ACTION ITEM:
The needed output is the run of lines below from the one containing "#### **Verify Environment Variables**" through the one containing "up space debris", copied exactly and free of pictures.
SUPPLIED DATA: Begin
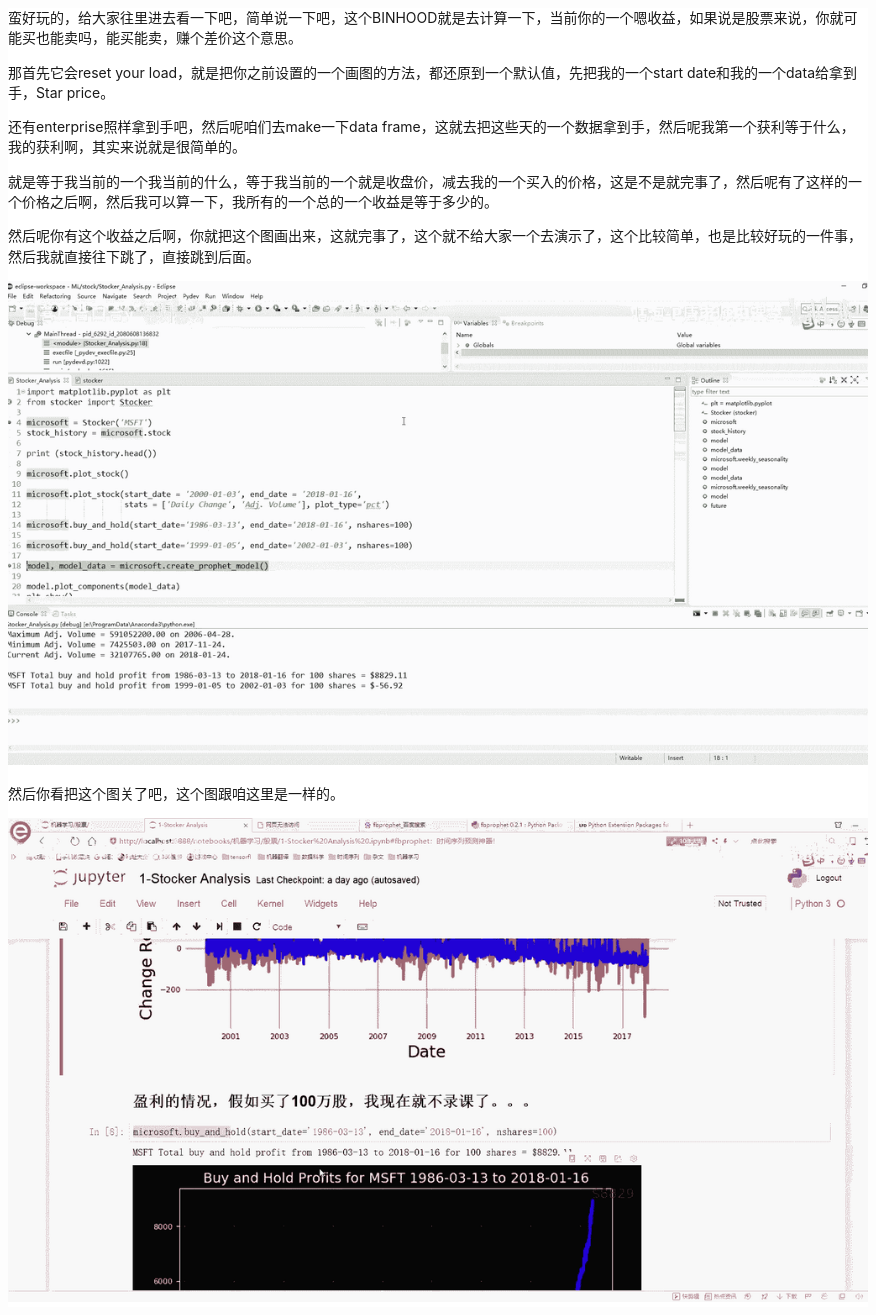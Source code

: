 蛮好玩的，给大家往里进去看一下吧，简单说一下吧，这个BINHOOD就是去计算一下，当前你的一个嗯收益，如果说是股票来说，你就可能买也能卖吗，能买能卖，赚个差价这个意思。

那首先它会reset your load，就是把你之前设置的一个画图的方法，都还原到一个默认值，先把我的一个start date和我的一个data给拿到手，Star price。

还有enterprise照样拿到手吧，然后呢咱们去make一下data frame，这就去把这些天的一个数据拿到手，然后呢我第一个获利等于什么，我的获利啊，其实来说就是很简单的。

就是等于我当前的一个我当前的什么，等于我当前的一个就是收盘价，减去我的一个买入的价格，这是不是就完事了，然后呢有了这样的一个价格之后啊，然后我可以算一下，我所有的一个总的一个收益是等于多少的。

然后呢你有这个收益之后啊，你就把这个图画出来，这就完事了，这个就不给大家一个去演示了，这个比较简单，也是比较好玩的一件事，然后我就直接往下跳了，直接跳到后面。



![](img/5e59c10004ee8bcd4b37509407cd44c5_21.png)

然后你看把这个图关了吧，这个图跟咱这里是一样的。

![](img/5e59c10004ee8bcd4b37509407cd44c5_23.png)
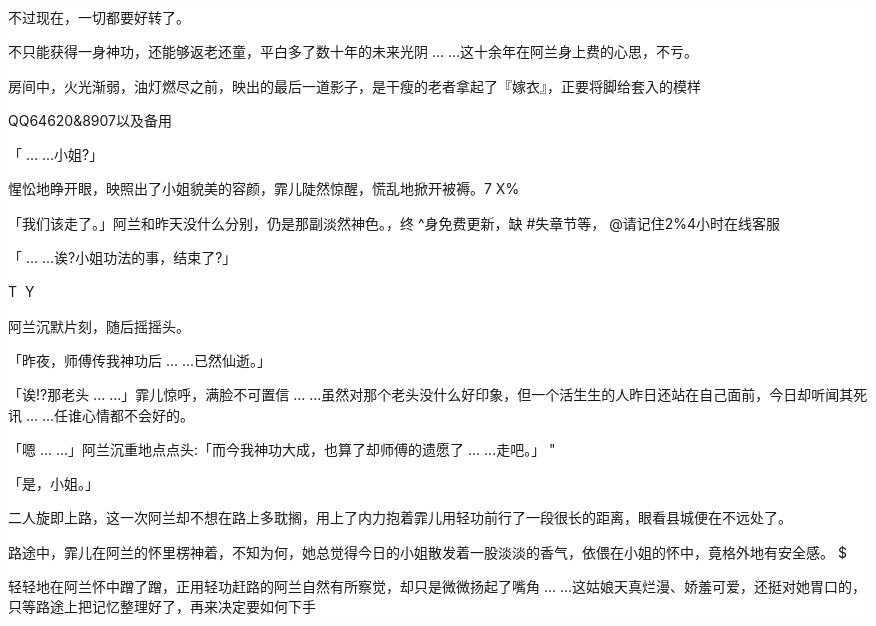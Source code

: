 

不过现在，一切都要好转了。





不只能获得一身神功，还能够返老还童，平白多了数十年的未来光阴 ... ...这十余年在阿兰身上费的心思，不亏。





房间中，火光渐弱，油灯燃尽之前，映出的最后一道影子，是干瘦的老者拿起了『嫁衣』，正要将脚给套入的模样



QQ64620&8907以及备用







「 ... ...小姐?」





惺忪地睁开眼，映照出了小姐貌美的容颜，霏儿陡然惊醒，慌乱地掀开被褥。7 X%



「我们该走了。」阿兰和昨天没什么分别，仍是那副淡然神色。，终 ^身免费更新，缺 #失章节等， @请记住2%4小时在线客服



「 ... ...诶?小姐功法的事，结束了?」

T  Y 



阿兰沉默片刻，随后摇摇头。



「昨夜，师傅传我神功后 ... ...已然仙逝。」





「诶!?那老头 ... ...」霏儿惊呼，满脸不可置信 ... ...虽然对那个老头没什么好印象，但一个活生生的人昨日还站在自己面前，今日却听闻其死讯 ... ...任谁心情都不会好的。





「嗯 ... ...」阿兰沉重地点点头:「而今我神功大成，也算了却师傅的遗愿了 ... ...走吧。」 "



「是，小姐。」



二人旋即上路，这一次阿兰却不想在路上多耽搁，用上了内力抱着霏儿用轻功前行了一段很长的距离，眼看县城便在不远处了。



路途中，霏儿在阿兰的怀里楞神着，不知为何，她总觉得今日的小姐散发着一股淡淡的香气，依偎在小姐的怀中，竟格外地有安全感。 $



轻轻地在阿兰怀中蹭了蹭，正用轻功赶路的阿兰自然有所察觉，却只是微微扬起了嘴角 ... ...这姑娘天真烂漫、娇羞可爱，还挺对她胃口的，只等路途上把记忆整理好了，再来决定要如何下手
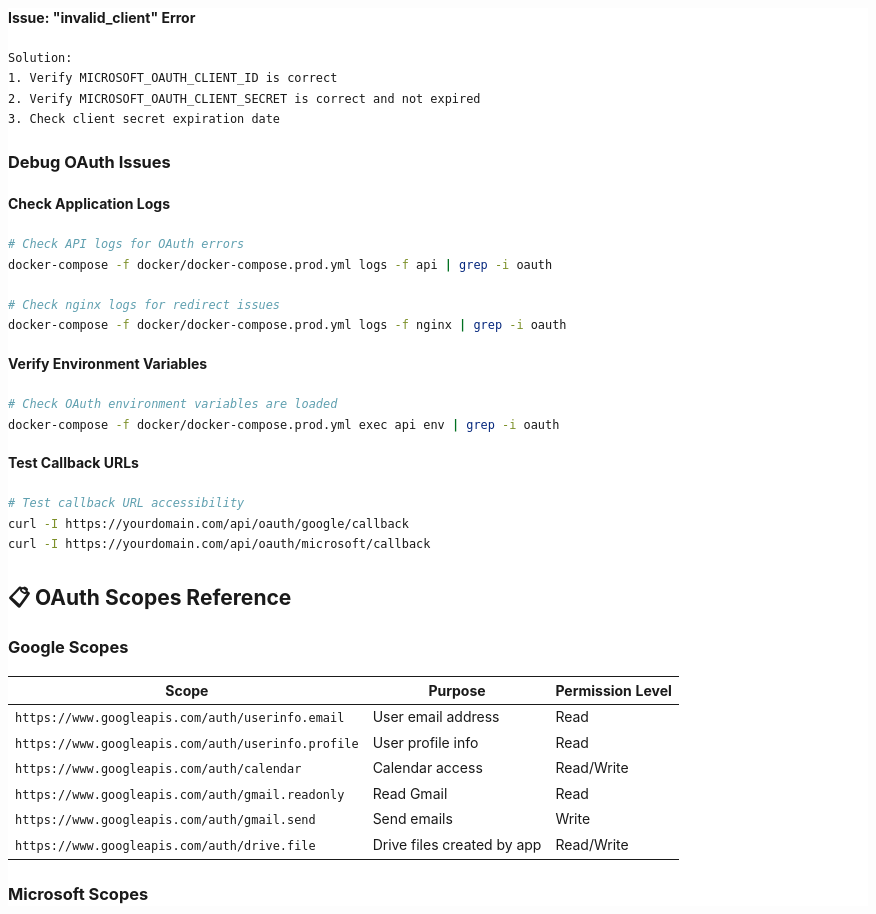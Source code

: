 #### **Issue: "invalid_client" Error**

```
Solution:
1. Verify MICROSOFT_OAUTH_CLIENT_ID is correct
2. Verify MICROSOFT_OAUTH_CLIENT_SECRET is correct and not expired
3. Check client secret expiration date
```

### **Debug OAuth Issues**

#### **Check Application Logs**

```bash
# Check API logs for OAuth errors
docker-compose -f docker/docker-compose.prod.yml logs -f api | grep -i oauth

# Check nginx logs for redirect issues
docker-compose -f docker/docker-compose.prod.yml logs -f nginx | grep -i oauth
```

#### **Verify Environment Variables**

```bash
# Check OAuth environment variables are loaded
docker-compose -f docker/docker-compose.prod.yml exec api env | grep -i oauth
```

#### **Test Callback URLs**

```bash
# Test callback URL accessibility
curl -I https://yourdomain.com/api/oauth/google/callback
curl -I https://yourdomain.com/api/oauth/microsoft/callback
```

## 📋 OAuth Scopes Reference

### **Google Scopes**

| Scope                                              | Purpose                    | Permission Level |
| -------------------------------------------------- | -------------------------- | ---------------- |
| `https://www.googleapis.com/auth/userinfo.email`   | User email address         | Read             |
| `https://www.googleapis.com/auth/userinfo.profile` | User profile info          | Read             |
| `https://www.googleapis.com/auth/calendar`         | Calendar access            | Read/Write       |
| `https://www.googleapis.com/auth/gmail.readonly`   | Read Gmail                 | Read             |
| `https://www.googleapis.com/auth/gmail.send`       | Send emails                | Write            |
| `https://www.googleapis.com/auth/drive.file`       | Drive files created by app | Read/Write       |

### **Microsoft Scopes**
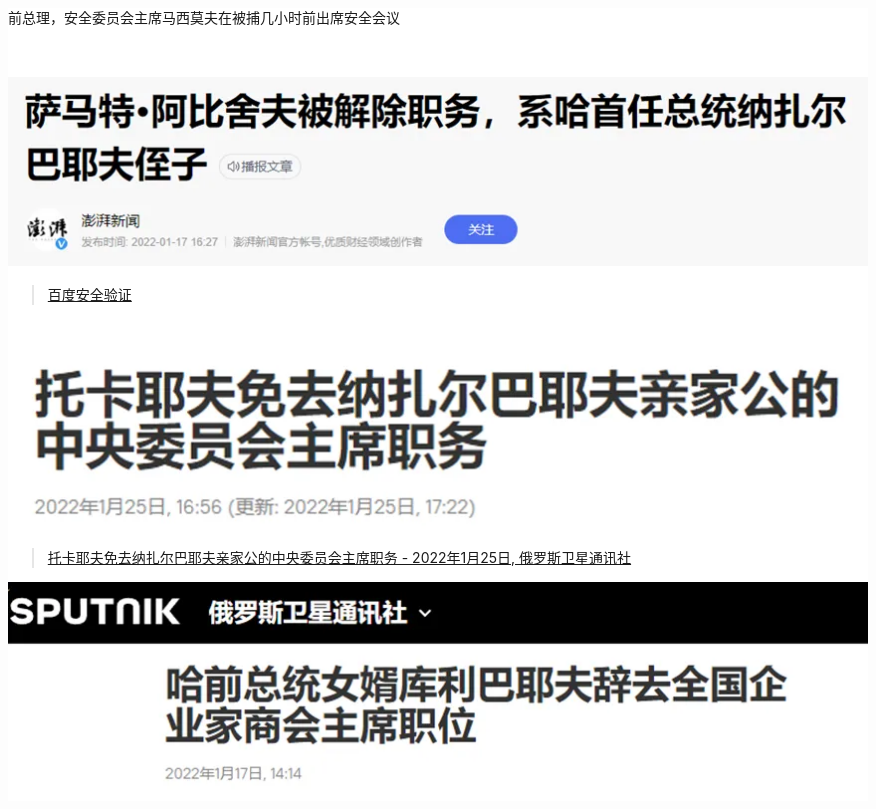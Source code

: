 

前总理，安全委员会主席马西莫夫在被捕几小时前出席安全会议



 



![](/images/btnews/0301_0400/0391/3bc0fdc4-ca1c-4eb1-ba9a-40b74d3b7ef5.webp)




> [百度安全验证](https://baijiahao.baidu.com/s?id=1722189732295226760&wfr=spider&for=pc)


 

![](/images/btnews/0301_0400/0391/d44c8358-fdaa-480c-aa1a-dc847a80f01f.webp)




> [托卡耶夫免去纳扎尔巴耶夫亲家公的中央委员会主席职务  - 2022年1月25日, 俄罗斯卫星通讯社](https://sputniknews.cn/20220125/--1037291561.html)








![](/images/btnews/0301_0400/0391/b74311cc-1fce-4ce4-b49b-37f462ef983f.webp)
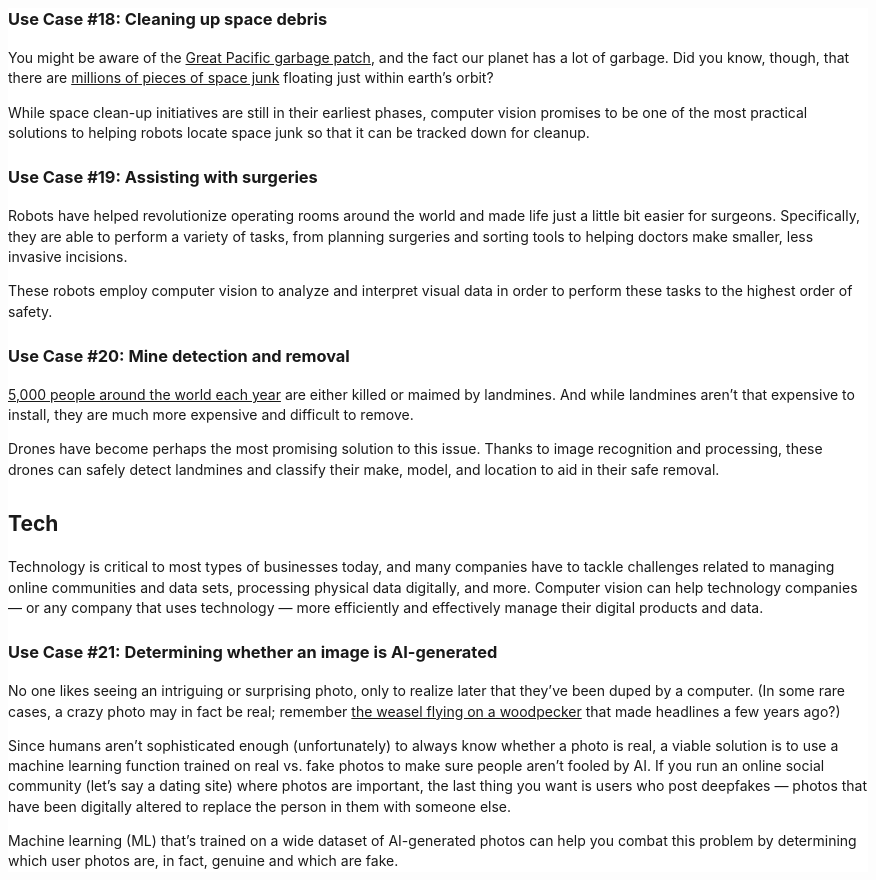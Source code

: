 ### Use Case #18: Cleaning up space debris

You might be aware of the [Great Pacific garbage patch](https://education.nationalgeographic.org/resource/great-pacific-garbage-patch), and the fact our planet has a lot of garbage. Did you know, though, that there are [millions of pieces of space junk](https://www.britannica.com/story/how-much-trash-is-in-space#:~:text=In%20Earth%27s%20orbit%20itself%2C%20the,of%20pieces%20smaller%20than%20that.) floating just within earth’s orbit?

While space clean-up initiatives are still in their earliest phases, computer vision promises to be one of the most practical solutions to helping robots locate space junk so that it can be tracked down for cleanup.

### Use Case #19: Assisting with surgeries

Robots have helped revolutionize operating rooms around the world and made life just a little bit easier for surgeons. Specifically, they are able to perform a variety of tasks, from planning surgeries and sorting tools to helping doctors make smaller, less invasive incisions.

These robots employ computer vision to analyze and interpret visual data in order to perform these tasks to the highest order of safety.

### Use Case #20: Mine detection and removal

[5,000 people around the world each year](https://landminefree.org/facts-about-landmines/#:~:text=Mines%20kill%20or%20maim%20more,every%205000%20successfully%20removed%20mines.) are either killed or maimed by landmines. And while landmines aren’t that expensive to install, they are much more expensive and difficult to remove.

Drones have become perhaps the most promising solution to this issue. Thanks to image recognition and processing, these drones can safely detect landmines and classify their make, model, and location to aid in their safe removal.

## Tech

Technology is critical to most types of businesses today, and many companies have to tackle challenges related to managing online communities and data sets, processing physical data digitally, and more. Computer vision can help technology companies — or any company that uses technology — more efficiently and effectively manage their digital products and data.

### Use Case #21: Determining whether an image is AI-generated

No one likes seeing an intriguing or surprising photo, only to realize later that they’ve been duped by a computer. (In some rare cases, a crazy photo may in fact be real; remember [the weasel flying on a woodpecker](https://www.bbc.com/news/uk-31711446) that made headlines a few years ago?)

Since humans aren’t sophisticated enough (unfortunately) to always know whether a photo is real, a viable solution is to use a machine learning function trained on real vs. fake photos to make sure people aren’t fooled by AI. If you run an online social community (let’s say a dating site) where photos are important, the last thing you want is users who post deepfakes — photos that have been digitally altered to replace the person in them with someone else.

Machine learning (ML) that’s trained on a wide dataset of AI-generated photos can help you combat this problem by determining which user photos are, in fact, genuine and which are fake.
SUPPLIED DATA: End
PROBLEM SOLUTION:
#### **Verify Environment Variables**

```bash
# Check OAuth environment variables are loaded
docker-compose -f docker/docker-compose.prod.yml exec api env | grep -i oauth
```

#### **Test Callback URLs**

```bash
# Test callback URL accessibility
curl -I https://yourdomain.com/api/oauth/google/callback
curl -I https://yourdomain.com/api/oauth/microsoft/callback
```

## 📋 OAuth Scopes Reference

### **Google Scopes**

| Scope                                              | Purpose                    | Permission Level |
| -------------------------------------------------- | -------------------------- | ---------------- |
| `https://www.googleapis.com/auth/userinfo.email`   | User email address         | Read             |
| `https://www.googleapis.com/auth/userinfo.profile` | User profile info          | Read             |
| `https://www.googleapis.com/auth/calendar`         | Calendar access            | Read/Write       |
| `https://www.googleapis.com/auth/gmail.readonly`   | Read Gmail                 | Read             |
| `https://www.googleapis.com/auth/gmail.send`       | Send emails                | Write            |
| `https://www.googleapis.com/auth/drive.file`       | Drive files created by app | Read/Write       |

### **Microsoft Scopes**
Source code

: 

前总理，安全委员会主席马西莫夫在被捕几小时前出席安全会议



 



![](/images/btnews/0301_0400/0391/3bc0fdc4-ca1c-4eb1-ba9a-40b74d3b7ef5.webp)




> [百度安全验证](https://baijiahao.baidu.com/s?id=1722189732295226760&wfr=spider&for=pc)


 

![](/images/btnews/0301_0400/0391/d44c8358-fdaa-480c-aa1a-dc847a80f01f.webp)




> [托卡耶夫免去纳扎尔巴耶夫亲家公的中央委员会主席职务  - 2022年1月25日, 俄罗斯卫星通讯社](https://sputniknews.cn/20220125/--1037291561.html)








![](/images/btnews/0301_0400/0391/b74311cc-1fce-4ce4-b49b-37f462ef983f.webp)
Source code

: ### Use Case #18: Cleaning up space debris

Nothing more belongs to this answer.